I would like to hear from somebody who knows more about semiconductor production regarding how Russo-Ukraine will impact that market.

RSX is pumping along with SPY which is… uh… confusing. Not sure I’m going to keep playing this.


Regarding Nordstream 2, these comments were reported earlier today that Europe will have to pay more for gas:


Another result of the increasing oil prices is usually the thinning margin of shipping companies, as fuel is a significant portion of their cost. At the moment the scenario is unique compared to the past, as the freight rates are extremely high and swallow the oil price increase, but if oil sustains a higher price level, it`s worth keeping an eye on shipping companies declining over time, especially as some of them would become fairly inflated if freight costs trend down anyway


It’s worth noting that, from a cyber security perspective, Ukraine is quite advanced and sources quite a bit of highly skilled technical resources to major US companies (example: EPAM).

1 Like

Still think gld is bullish here, obviously war=scary gold=safe haven. But also now this war threatens that the fed will become dovish on interest rates because the sharp oil price increase could damage growth. If the fed becomes dovish again this is not only a catalyst bullish for gold it also will push inflation much higher which also is a catalyst for gold.


So my theory on today’s price action in oil, defense, and so on after Biden’s speech is that the worst is probably over for now. The market most likely has priced in the initial Russia threat and this may explain the sell off in oil. Unless Russia does a major escalation, we can probably expect the pop to stop or even reverse in all of these stocks in the coming days imo. I’ve also noticed that since the Biden speech, there’s been significantly less news about the situation in Ukraine. The sanctions that were imposed on Russia also don’t seem too extreme in my opinion, which could also explain the sell off in the stocks for oil.


I don’t know if this would be an immediate play, I was reading Russia currently produces most if not all of the industrial neon for semiconductor fabs. A korean steel company Posco (PKX) apparently does or eventually will also produce it, they could be a potentially good target for growth if the sanctioning get worse or becomes a long term thing.

RSX puts printing for me 2 days in a row. Think even if a further war is averted fear of further russian action and added sanctions could still make this a profitable play.
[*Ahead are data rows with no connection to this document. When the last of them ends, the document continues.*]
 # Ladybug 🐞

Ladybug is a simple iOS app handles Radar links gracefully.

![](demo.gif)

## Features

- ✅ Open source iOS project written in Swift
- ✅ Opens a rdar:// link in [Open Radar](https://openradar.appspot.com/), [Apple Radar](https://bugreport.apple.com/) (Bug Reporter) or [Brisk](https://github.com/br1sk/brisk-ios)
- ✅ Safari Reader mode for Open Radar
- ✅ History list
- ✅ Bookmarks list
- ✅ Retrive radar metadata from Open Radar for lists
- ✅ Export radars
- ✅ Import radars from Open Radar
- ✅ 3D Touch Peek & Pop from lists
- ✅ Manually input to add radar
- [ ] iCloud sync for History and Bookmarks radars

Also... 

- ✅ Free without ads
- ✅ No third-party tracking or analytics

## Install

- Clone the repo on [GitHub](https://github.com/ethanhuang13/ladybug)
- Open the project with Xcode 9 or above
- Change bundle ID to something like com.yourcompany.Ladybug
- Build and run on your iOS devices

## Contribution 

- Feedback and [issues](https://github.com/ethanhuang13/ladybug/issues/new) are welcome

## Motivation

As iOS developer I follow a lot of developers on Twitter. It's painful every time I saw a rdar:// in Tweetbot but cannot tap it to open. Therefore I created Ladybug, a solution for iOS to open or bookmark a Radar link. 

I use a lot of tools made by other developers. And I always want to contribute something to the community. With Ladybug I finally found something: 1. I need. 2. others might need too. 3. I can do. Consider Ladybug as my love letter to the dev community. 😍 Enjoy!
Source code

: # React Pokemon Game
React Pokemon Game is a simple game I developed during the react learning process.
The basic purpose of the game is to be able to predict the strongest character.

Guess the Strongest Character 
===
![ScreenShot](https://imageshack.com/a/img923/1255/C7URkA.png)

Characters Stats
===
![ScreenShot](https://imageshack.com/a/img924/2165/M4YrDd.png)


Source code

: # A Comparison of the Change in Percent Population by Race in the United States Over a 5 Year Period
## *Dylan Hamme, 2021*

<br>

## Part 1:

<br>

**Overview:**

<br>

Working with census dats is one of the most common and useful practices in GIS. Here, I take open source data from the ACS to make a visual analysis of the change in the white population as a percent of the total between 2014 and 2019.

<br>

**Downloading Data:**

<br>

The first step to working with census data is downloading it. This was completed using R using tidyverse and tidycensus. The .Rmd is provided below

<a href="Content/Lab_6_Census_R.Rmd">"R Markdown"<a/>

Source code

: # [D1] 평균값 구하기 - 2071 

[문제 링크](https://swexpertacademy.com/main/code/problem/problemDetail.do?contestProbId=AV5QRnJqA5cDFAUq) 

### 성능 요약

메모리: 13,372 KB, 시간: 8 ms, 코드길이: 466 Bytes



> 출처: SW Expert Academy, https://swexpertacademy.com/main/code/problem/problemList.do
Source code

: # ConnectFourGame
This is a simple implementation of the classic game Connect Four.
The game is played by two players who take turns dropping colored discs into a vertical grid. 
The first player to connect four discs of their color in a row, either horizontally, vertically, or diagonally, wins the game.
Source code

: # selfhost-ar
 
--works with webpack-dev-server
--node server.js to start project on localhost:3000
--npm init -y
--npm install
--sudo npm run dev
Already taken profits yesterday and will be taking profits today. Will continue to hold a part of my position with the bet russia will continue to invade.

I believe that Ukraine also exports a lot of lithium. Like I said above I want to hear from somebody who knows more about semis

Ukraine now putting chance of invasion at 95% within the next 48 hours. Of note is that Ukraines previous stance was that an invasion was unlikely.